The values of iron ranged from 0.45 mg/L (ward no. 7) to 3.67 mg/L (ward no. 4) and were beyond the WHO permissible limit of 0.3 mg/L. The values of manganese ranged from 0.45 mg/L (ward no. 7) to 5.99 mg/L (ward no. 16) and were beyond the WHO permissible limit of 0.2 mg/L. The levels of cadmium and lead were found to be constant at 0.0001 mg/L and 0.005 mg/L respectively, which were below the WHO permissible limit of 0.003 mg/L. The values of zinc ranged from 0.005 mg/L to 0.7 mg/L and were below the WHO permissible limit. Fecal coliform bacteria were found positive only in 10 wards (ward nos. 2, 3, 4, 9, 10, 11,14,15,20 and 21) constituting 45.45% of the total and ranging from 3 to 25 MPN/100 ml. The presence of total coliform in groundwater sources is an indication of fecal contamination and is responsible for most water borne diseases such as meningitis, cholera and diarrhea as well as morbidity and mortality among children including acute renal failure and haemolytic anaemia in adults.

CONCLUSION

The groundwater quality of Biratnagar, Nepal was assessed the pollutants levels in aquifer by evaluating the physicochemical and microbiological status. During the study, the value of groundwater temperature, pH, electrical conductivity (EC), dissolved oxygen (DO), bicarbonate (HCO3), total hardness (TH), phosphate (PO4-P), nitrate (NO3 -N), cadmium, zinc, and lead were found to be below the WHO guideline value whereas in some groundwater sources, elevated level of turbidity, free-carbondioxide, arsenic, iron, manganese and fecal coliform were recorded.

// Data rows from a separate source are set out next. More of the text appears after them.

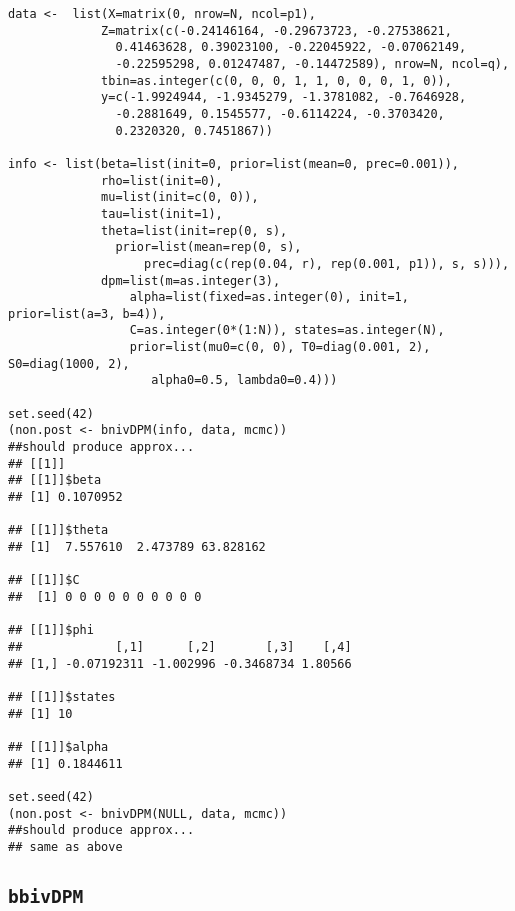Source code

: \documentclass[12pt,oneside]{article}
\begin{document}
\begin{verbatim}
data <-  list(X=matrix(0, nrow=N, ncol=p1),
             Z=matrix(c(-0.24146164, -0.29673723, -0.27538621,
               0.41463628, 0.39023100, -0.22045922, -0.07062149,
               -0.22595298, 0.01247487, -0.14472589), nrow=N, ncol=q),
             tbin=as.integer(c(0, 0, 0, 1, 1, 0, 0, 0, 1, 0)),
             y=c(-1.9924944, -1.9345279, -1.3781082, -0.7646928,
               -0.2881649, 0.1545577, -0.6114224, -0.3703420,
               0.2320320, 0.7451867))

info <- list(beta=list(init=0, prior=list(mean=0, prec=0.001)),
             rho=list(init=0),
             mu=list(init=c(0, 0)),
             tau=list(init=1),
             theta=list(init=rep(0, s),
               prior=list(mean=rep(0, s),
                   prec=diag(c(rep(0.04, r), rep(0.001, p1)), s, s))),
             dpm=list(m=as.integer(3),
                 alpha=list(fixed=as.integer(0), init=1, prior=list(a=3, b=4)),
                 C=as.integer(0*(1:N)), states=as.integer(N),
                 prior=list(mu0=c(0, 0), T0=diag(0.001, 2), S0=diag(1000, 2),
                    alpha0=0.5, lambda0=0.4)))

set.seed(42)
(non.post <- bnivDPM(info, data, mcmc))
##should produce approx...
## [[1]]
## [[1]]$beta
## [1] 0.1070952

## [[1]]$theta
## [1]  7.557610  2.473789 63.828162

## [[1]]$C
##  [1] 0 0 0 0 0 0 0 0 0 0

## [[1]]$phi
##             [,1]      [,2]       [,3]    [,4]
## [1,] -0.07192311 -1.002996 -0.3468734 1.80566

## [[1]]$states
## [1] 10

## [[1]]$alpha
## [1] 0.1844611

set.seed(42)
(non.post <- bnivDPM(NULL, data, mcmc))
##should produce approx...
## same as above
\end{verbatim}

\subsection{\texttt{bbivDPM}}
\end{document}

On the basis of the results obtained on physico-chemical including heavy metals and microbiological variables of groundwaters, it has been concluded that the groundwater sources with elevated levels of turbidity, free-carbondioxide, arsenic, iron, manganese and faecal coliform are unsuitable for drinking and other domestic purposes before proper treatment. People using water from these contaminated sources for drinking and other domestic purposes are susceptible to water-borne diseases.

RECOMMENDATION

From the foregoing observations and discussions, it is evident that the quality of some evaluated groundwater sources in Biratnagar is unsuitable for drinking and domestic purposes. Therefore, it is strongly recommended to keep the groundwater sources at the safe distance from all the possible sources of contamination and to use for drinking only after proper treatments.

Hence for the welfare of the present population in and around the study area, the following suggestions are made to improve the quality of potable water.

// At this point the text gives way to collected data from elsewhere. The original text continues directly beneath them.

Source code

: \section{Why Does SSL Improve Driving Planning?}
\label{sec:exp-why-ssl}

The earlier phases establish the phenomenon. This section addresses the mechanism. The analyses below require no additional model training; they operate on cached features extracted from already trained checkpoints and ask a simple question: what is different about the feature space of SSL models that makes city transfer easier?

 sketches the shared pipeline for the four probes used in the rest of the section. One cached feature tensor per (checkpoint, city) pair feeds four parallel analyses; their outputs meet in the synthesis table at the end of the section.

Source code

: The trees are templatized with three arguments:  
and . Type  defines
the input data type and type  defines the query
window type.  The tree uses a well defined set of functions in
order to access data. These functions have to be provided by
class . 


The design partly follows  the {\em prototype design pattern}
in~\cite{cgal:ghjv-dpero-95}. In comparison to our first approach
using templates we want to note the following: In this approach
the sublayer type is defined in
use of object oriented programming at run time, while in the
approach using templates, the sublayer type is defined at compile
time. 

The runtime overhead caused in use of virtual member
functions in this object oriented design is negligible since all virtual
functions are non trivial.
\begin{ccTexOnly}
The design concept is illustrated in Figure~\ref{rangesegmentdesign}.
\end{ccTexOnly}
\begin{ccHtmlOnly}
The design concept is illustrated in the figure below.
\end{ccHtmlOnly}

  • Public awareness should be developed regarding the danger of arsenic in drinking water, the necessity of arsenic removal, role of better nutrition and available safe-water options.

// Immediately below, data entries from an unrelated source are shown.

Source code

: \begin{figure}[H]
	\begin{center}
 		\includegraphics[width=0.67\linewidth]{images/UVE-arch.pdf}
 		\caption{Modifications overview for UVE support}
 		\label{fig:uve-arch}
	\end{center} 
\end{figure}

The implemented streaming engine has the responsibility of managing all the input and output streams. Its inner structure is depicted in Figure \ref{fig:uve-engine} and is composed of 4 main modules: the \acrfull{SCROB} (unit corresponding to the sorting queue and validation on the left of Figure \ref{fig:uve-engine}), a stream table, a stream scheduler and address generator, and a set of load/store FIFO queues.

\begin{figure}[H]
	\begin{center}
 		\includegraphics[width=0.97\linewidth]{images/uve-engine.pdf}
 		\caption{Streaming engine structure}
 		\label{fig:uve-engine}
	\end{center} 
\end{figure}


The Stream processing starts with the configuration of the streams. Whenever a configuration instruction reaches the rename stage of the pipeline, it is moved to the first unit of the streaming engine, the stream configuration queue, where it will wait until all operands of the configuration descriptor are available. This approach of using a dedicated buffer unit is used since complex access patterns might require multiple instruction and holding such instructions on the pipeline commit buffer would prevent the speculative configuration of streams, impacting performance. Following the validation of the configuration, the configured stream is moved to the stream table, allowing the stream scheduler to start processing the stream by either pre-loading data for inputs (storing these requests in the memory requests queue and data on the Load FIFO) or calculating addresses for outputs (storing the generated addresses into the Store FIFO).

  • Effluents of domestic, health posts and small-scale industries should be discharged into nearby rivers after conventional treatment.

  • The areas which were highly contaminated should switch on to alternate sources

  • Hand pump, shallow tube well and deep tube well should be located at a safe distance from all possible sources of contamination.

  • All unwanted pits filled with dirty water within a radius of 15m from hand pumps should be filled.

ACKNOWLEDGEMENT

The authors are thankful to the University Department of Botany,T. M. Bhagalpur University, Bhagalpur, Bihar (India), Department of Botany, Mahendra Morang Aadarsh Multiple Campus (Tribhuvan University), Biratnagar, Nepal and Nepal Environmental Service Centre for Biratnagar for providing laboratory facilities. We are thankful to Mr. Madan Kumar Khadka (Senior Scientific Officer/Under Secretary (Technical), Plant Research Centre, Ilam, Department of Plant Resources, Ministry of Forests and Environment) for generating GIS map of study area.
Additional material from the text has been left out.